Scan the material below for the string "frontmatter". Report every line that has it.

╭──

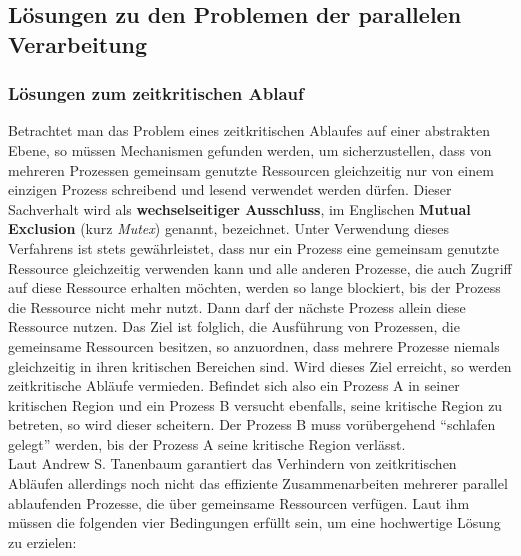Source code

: 		\subsection{Lösungen zu den Problemen der parallelen Verarbeitung}
		
			\subsubsection{Lösungen zum zeitkritischen Ablauf}
			
				Betrachtet man das Problem eines zeitkritischen Ablaufes auf einer abstrakten Ebene, so müssen Mechanismen gefunden werden, um sicherzustellen, dass von mehreren Prozessen gemeinsam genutzte Ressourcen gleichzeitig nur von einem einzigen Prozess schreibend und lesend verwendet werden dürfen. Dieser Sachverhalt wird als \textbf{wechselseitiger Ausschluss}, im Englischen \textbf{Mutual Exclusion} (kurz \textit{Mutex}) genannt, bezeichnet. Unter Verwendung dieses Verfahrens ist stets gewährleistet, dass nur ein Prozess eine gemeinsam genutzte Ressource gleichzeitig verwenden kann und alle anderen Prozesse, die auch Zugriff auf diese Ressource erhalten möchten, werden so lange blockiert, bis der Prozess die Ressource nicht mehr nutzt. Dann darf der nächste Prozess allein diese Ressource nutzen. Das Ziel ist folglich, die Ausführung von Prozessen, die gemeinsame Ressourcen besitzen, so anzuordnen, dass mehrere Prozesse niemals gleichzeitig in ihren kritischen Bereichen sind. Wird dieses Ziel erreicht, so werden zeitkritische Abläufe vermieden. Befindet sich also ein Prozess A in seiner kritischen Region und ein Prozess B versucht ebenfalls, seine kritische Region zu betreten, so wird dieser scheitern. Der Prozess B muss vorübergehend "`schlafen gelegt"' werden, bis der Prozess A seine kritische Region verlässt.\\
				Laut Andrew S. Tanenbaum garantiert das Verhindern von zeitkritischen Abläufen allerdings noch nicht das effiziente Zusammenarbeiten mehrerer parallel ablaufenden Prozesse, die über gemeinsame Ressourcen verfügen. Laut ihm müssen die folgenden vier Bedingungen erfüllt sein, um eine hochwertige Lösung zu erzielen:\\
				
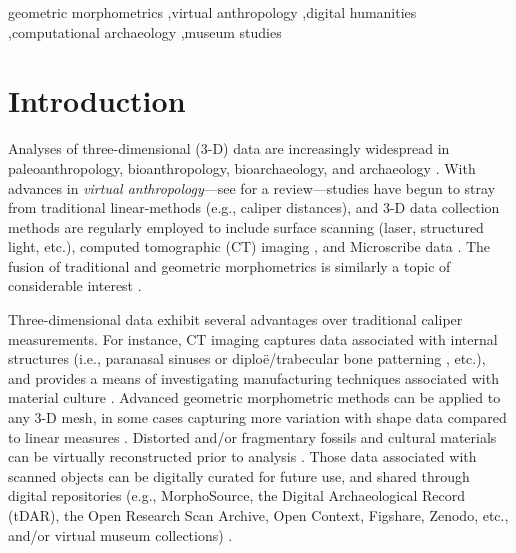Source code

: \documentclass[review]{elsarticle}
\begin{document}
\begin{frontmatter}
\begin{keyword}
geometric morphometrics \sep virtual anthropology \sep digital humanities \sep computational archaeology \sep museum studies
\end{keyword}

\end{frontmatter}
\newpage
\linenumbers
\section{Introduction}

Analyses of three-dimensional (3-D) data are increasingly widespread in paleoanthropology, bioanthropology, bioarchaeology, and archaeology \citep{RN1746,RN5887,RN303,RN1735,RN5900}. With advances in \textit{virtual anthropology}---see \citet{RN5902} for a review---studies have begun to stray from traditional linear-methods (e.g., caliper distances), and 3-D data collection methods are regularly employed to include surface scanning (laser, structured light, etc.), computed tomographic (CT) imaging \citep{RN11489}, and Microscribe data \citep{RN11487}. The fusion of traditional and geometric morphometrics is similarly a topic of considerable interest \citep{RN11945}.

Three-dimensional data exhibit several advantages over traditional caliper measurements. For instance, CT imaging captures data associated with internal structures (i.e., paranasal sinuses \citep{RN5882,RN11490} or diploë/trabecular bone patterning \citep{RN5885,RN5884}, etc.), and provides a means of investigating manufacturing techniques associated with material culture \citep{RN5891}. Advanced geometric morphometric methods can be applied to any 3-D mesh, in some cases capturing more variation with shape data compared to linear measures \citep{RN5880,RN5888}. Distorted and/or fragmentary fossils and cultural materials can be virtually reconstructed prior to analysis \citep{RN5889,Heid1,RN5903,RN5904,RN8985}. Those data associated with scanned objects can be digitally curated for future use, and shared through digital repositories (e.g., MorphoSource, the Digital Archaeological Record (tDAR), the Open Research Scan Archive, Open Context, Figshare, Zenodo, etc., and/or virtual museum collections) \citep{RN5881,RN5890,RN5587,RN5922,RN11522}.
\end{document}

╰──

Exercise response:
\begin{frontmatter}
\end{frontmatter}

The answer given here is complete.